» **Task requirements**
Your task is to repeat exactly the lines below between the line holding "Please install hasura-cli" and the line holding "- add giphy's", inclusive, and only those.

» **Excerpted data**
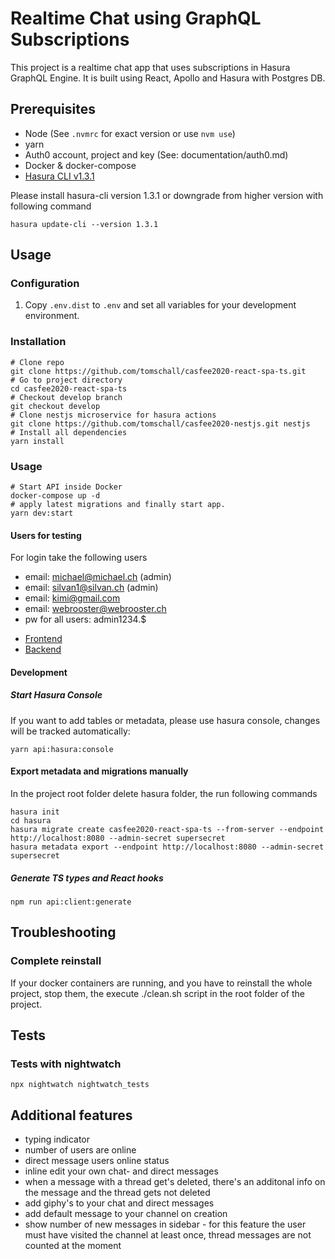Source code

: # Realtime Chat using GraphQL Subscriptions

This project is a realtime chat app that uses subscriptions in Hasura GraphQL Engine.
It is built using React, Apollo and Hasura with Postgres DB.

## Prerequisites

- Node (See `.nvmrc` for exact version or use `nvm use`)
- yarn
- Auth0 account, project and key (See: documentation/auth0.md)
- Docker & docker-compose
- [Hasura CLI v1.3.1](https://hasura.io/docs/1.0/graphql/core/hasura-cli/install-hasura-cli.html)

Please install hasura-cli version 1.3.1 or downgrade from higher version with following command

```shell script
hasura update-cli --version 1.3.1
```

## Usage

### Configuration

1. Copy `.env.dist` to `.env` and set all variables for your development environment.

### Installation

```shell script
# Clone repo
git clone https://github.com/tomschall/casfee2020-react-spa-ts.git
# Go to project directory
cd casfee2020-react-spa-ts
# Checkout develop branch
git checkout develop
# Clone nestjs microservice for hasura actions
git clone https://github.com/tomschall/casfee2020-nestjs.git nestjs
# Install all dependencies
yarn install
```

### Usage

```shell script
# Start API inside Docker
docker-compose up -d
# apply latest migrations and finally start app.
yarn dev:start
```

#### Users for testing

For login take the following users

- email: michael@michael.ch (admin)
- email: silvan1@silvan.ch (admin)
- email: kimi@gmail.com
- email: webrooster@webrooster.ch
- pw for all users: admin1234.$

* [Frontend](http://localhost:3000)
* [Backend](http://localhost:8080/console)

#### Development

##### Start Hasura Console

If you want to add tables or metadata, please use hasura console, changes will be tracked automatically:

```shell script
yarn api:hasura:console
```

#### Export metadata and migrations manually

In the project root folder delete hasura folder, the run following commands

```shell script
hasura init
cd hasura
hasura migrate create casfee2020-react-spa-ts --from-server --endpoint http://localhost:8080 --admin-secret supersecret
hasura metadata export --endpoint http://localhost:8080 --admin-secret supersecret
```

##### Generate TS types and React hooks

```shell script
npm run api:client:generate
```

## Troubleshooting

### Complete reinstall

If your docker containers are running, and you have to reinstall the whole project, stop
them, the execute ./clean.sh script in the root folder of the project.

## Tests

### Tests with nightwatch

```
npx nightwatch nightwatch_tests
```

## Additional features

- typing indicator
- number of users are online
- direct message users online status
- inline edit your own chat- and direct messages
- when a message with a thread get's deleted, there's an additonal info on the message and the thread gets not deleted
- add giphy's to your chat and direct messages
- add default message to your channel on creation
- show number of new messages in sidebar - for this feature the user must have visited the channel at least once, thread messages are not counted at the moment
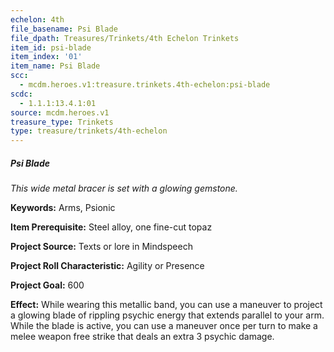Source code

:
 ```yaml
---
echelon: 4th
file_basename: Psi Blade
file_dpath: Treasures/Trinkets/4th Echelon Trinkets
item_id: psi-blade
item_index: '01'
item_name: Psi Blade
scc:
  - mcdm.heroes.v1:treasure.trinkets.4th-echelon:psi-blade
scdc:
  - 1.1.1:13.4.1:01
source: mcdm.heroes.v1
treasure_type: Trinkets
type: treasure/trinkets/4th-echelon
---
```


##### Psi Blade

*This wide metal bracer is set with a glowing gemstone.*

**Keywords:** Arms, Psionic

**Item Prerequisite:** Steel alloy, one fine-cut topaz

**Project Source:** Texts or lore in Mindspeech

**Project Roll Characteristic:** Agility or Presence

**Project Goal:** 600

**Effect:** While wearing this metallic band, you can use a maneuver to project a glowing blade of rippling psychic energy that extends parallel to your arm. While the blade is active, you can use a maneuver once per turn to make a melee weapon free strike that deals an extra 3 psychic damage.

» **Exercise result**
Please install hasura-cli version 1.3.1 or downgrade from higher version with following command

```shell script
hasura update-cli --version 1.3.1
```

## Usage

### Configuration

1. Copy `.env.dist` to `.env` and set all variables for your development environment.

### Installation

```shell script
# Clone repo
git clone https://github.com/tomschall/casfee2020-react-spa-ts.git
# Go to project directory
cd casfee2020-react-spa-ts
# Checkout develop branch
git checkout develop
# Clone nestjs microservice for hasura actions
git clone https://github.com/tomschall/casfee2020-nestjs.git nestjs
# Install all dependencies
yarn install
```

### Usage

```shell script
# Start API inside Docker
docker-compose up -d
# apply latest migrations and finally start app.
yarn dev:start
```

#### Users for testing

For login take the following users

- email: michael@michael.ch (admin)
- email: silvan1@silvan.ch (admin)
- email: kimi@gmail.com
- email: webrooster@webrooster.ch
- pw for all users: admin1234.$

* [Frontend](http://localhost:3000)
* [Backend](http://localhost:8080/console)

#### Development

##### Start Hasura Console

If you want to add tables or metadata, please use hasura console, changes will be tracked automatically:

```shell script
yarn api:hasura:console
```

#### Export metadata and migrations manually

In the project root folder delete hasura folder, the run following commands

```shell script
hasura init
cd hasura
hasura migrate create casfee2020-react-spa-ts --from-server --endpoint http://localhost:8080 --admin-secret supersecret
hasura metadata export --endpoint http://localhost:8080 --admin-secret supersecret
```

##### Generate TS types and React hooks

```shell script
npm run api:client:generate
```

## Troubleshooting

### Complete reinstall

If your docker containers are running, and you have to reinstall the whole project, stop
them, the execute ./clean.sh script in the root folder of the project.

## Tests

### Tests with nightwatch

```
npx nightwatch nightwatch_tests
```

## Additional features

- typing indicator
- number of users are online
- direct message users online status
- inline edit your own chat- and direct messages
- when a message with a thread get's deleted, there's an additonal info on the message and the thread gets not deleted
- add giphy's to your chat and direct messages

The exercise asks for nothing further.